Are Your Requirements Flying Blind?

You’ve just joined a team working on a big product. You ask to see the requirements, and your new project manager sends you a spreadsheet with dozens of rows—each representing a requirement. Most of the rows include typical information: the stakeholder, the criteria for meeting the requirement, work estimates, and the MoSCoW (must-be, should-be, could-be, would-be-nice) rating, etc.

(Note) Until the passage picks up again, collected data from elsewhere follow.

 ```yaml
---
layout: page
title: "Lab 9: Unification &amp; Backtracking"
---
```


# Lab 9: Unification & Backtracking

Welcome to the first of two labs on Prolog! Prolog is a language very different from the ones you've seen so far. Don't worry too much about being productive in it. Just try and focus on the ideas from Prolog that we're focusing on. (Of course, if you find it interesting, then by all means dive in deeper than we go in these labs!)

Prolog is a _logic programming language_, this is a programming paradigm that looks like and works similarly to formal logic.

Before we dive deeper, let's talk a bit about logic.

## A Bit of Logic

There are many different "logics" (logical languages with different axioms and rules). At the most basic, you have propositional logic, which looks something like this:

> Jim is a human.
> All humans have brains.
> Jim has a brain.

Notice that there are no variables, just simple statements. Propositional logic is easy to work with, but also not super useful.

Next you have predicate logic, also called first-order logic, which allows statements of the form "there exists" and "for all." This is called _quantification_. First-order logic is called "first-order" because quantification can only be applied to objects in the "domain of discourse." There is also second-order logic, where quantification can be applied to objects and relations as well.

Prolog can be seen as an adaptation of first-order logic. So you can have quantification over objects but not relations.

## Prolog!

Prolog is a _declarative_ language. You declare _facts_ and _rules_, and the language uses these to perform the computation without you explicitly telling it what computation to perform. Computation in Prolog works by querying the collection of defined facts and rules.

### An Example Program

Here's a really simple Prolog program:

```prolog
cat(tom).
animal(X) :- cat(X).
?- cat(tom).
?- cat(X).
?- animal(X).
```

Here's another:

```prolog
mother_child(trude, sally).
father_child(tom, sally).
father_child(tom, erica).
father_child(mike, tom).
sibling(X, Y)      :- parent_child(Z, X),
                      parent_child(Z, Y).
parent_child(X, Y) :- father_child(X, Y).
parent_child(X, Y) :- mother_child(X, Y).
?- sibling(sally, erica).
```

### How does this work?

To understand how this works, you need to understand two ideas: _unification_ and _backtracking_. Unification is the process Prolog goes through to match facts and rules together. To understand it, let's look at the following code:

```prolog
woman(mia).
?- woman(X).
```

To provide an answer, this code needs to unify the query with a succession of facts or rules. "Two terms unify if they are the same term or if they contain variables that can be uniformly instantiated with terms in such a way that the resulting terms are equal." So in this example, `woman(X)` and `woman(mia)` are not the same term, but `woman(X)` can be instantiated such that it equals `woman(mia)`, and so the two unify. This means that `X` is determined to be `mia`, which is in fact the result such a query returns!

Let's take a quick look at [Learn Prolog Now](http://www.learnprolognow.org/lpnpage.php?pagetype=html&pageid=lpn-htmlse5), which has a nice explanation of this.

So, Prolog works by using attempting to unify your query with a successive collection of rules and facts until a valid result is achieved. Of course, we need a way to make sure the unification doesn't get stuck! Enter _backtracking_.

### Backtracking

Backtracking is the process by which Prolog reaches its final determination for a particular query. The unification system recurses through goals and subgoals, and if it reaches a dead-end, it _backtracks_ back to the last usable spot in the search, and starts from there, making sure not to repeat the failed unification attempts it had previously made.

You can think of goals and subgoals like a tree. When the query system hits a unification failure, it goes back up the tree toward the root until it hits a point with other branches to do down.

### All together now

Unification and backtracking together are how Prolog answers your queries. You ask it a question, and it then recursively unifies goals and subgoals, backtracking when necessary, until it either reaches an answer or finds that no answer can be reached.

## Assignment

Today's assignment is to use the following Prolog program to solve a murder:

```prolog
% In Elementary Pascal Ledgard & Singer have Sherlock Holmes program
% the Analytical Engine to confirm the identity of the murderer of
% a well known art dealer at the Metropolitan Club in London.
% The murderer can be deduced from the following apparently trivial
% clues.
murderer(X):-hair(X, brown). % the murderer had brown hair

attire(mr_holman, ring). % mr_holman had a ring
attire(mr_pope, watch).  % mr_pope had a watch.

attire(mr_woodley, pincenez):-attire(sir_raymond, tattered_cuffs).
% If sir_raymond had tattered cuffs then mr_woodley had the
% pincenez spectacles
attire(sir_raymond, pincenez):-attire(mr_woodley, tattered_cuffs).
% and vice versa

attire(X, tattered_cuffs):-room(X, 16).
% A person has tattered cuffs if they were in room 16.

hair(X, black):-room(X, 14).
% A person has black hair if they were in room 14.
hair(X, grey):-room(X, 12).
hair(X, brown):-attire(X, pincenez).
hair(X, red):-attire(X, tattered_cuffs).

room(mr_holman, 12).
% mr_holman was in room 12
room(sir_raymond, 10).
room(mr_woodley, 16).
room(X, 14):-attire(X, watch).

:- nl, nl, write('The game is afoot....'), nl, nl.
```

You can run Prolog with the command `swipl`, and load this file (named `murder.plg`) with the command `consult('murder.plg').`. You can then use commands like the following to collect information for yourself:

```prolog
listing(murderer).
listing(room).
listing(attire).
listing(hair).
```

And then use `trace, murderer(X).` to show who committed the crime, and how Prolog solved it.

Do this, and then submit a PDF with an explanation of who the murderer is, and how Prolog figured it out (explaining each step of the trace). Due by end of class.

The must-be requirements are at the top of the list, but they represent about two-thirds of the requirements. You see that the total work for the must-be requirements almost doubles the capacity of your team, so you ask your product manager how the team will finish everything. “We won’t. We’ll get as much done as we can.”
 
How do you know which requirements should be done out of all of the ones that must be done? The spreadsheet doesn’t tell you, because it doesn’t document the vision. It represents an aggregation of requirements from multiple stakeholders, presumably trying to achieve multiple goals. “Presumably” is the operative word, because there’s no documentation or traceability from the individual requirements to the goals they are intended to support.
 
Your product is more likely to fail than to succeed. The Standish Group’s annual CHAOS reports have shown this every single year. Even with an agile team, in 2012, your odds are only two in five that you will succeed. If you have a waterfall team, it’s more like one in seven.
 
Michel Besner, former CEO of Ryma Technologies wrote about the importance of having a product vision:

When a company is building a new game changer, it’s important to stay focused on the intent and not to get lost on feature creep. Achieving a minimal viable product is very much about choosing the right features while making sure you still are on the right path for your product vision.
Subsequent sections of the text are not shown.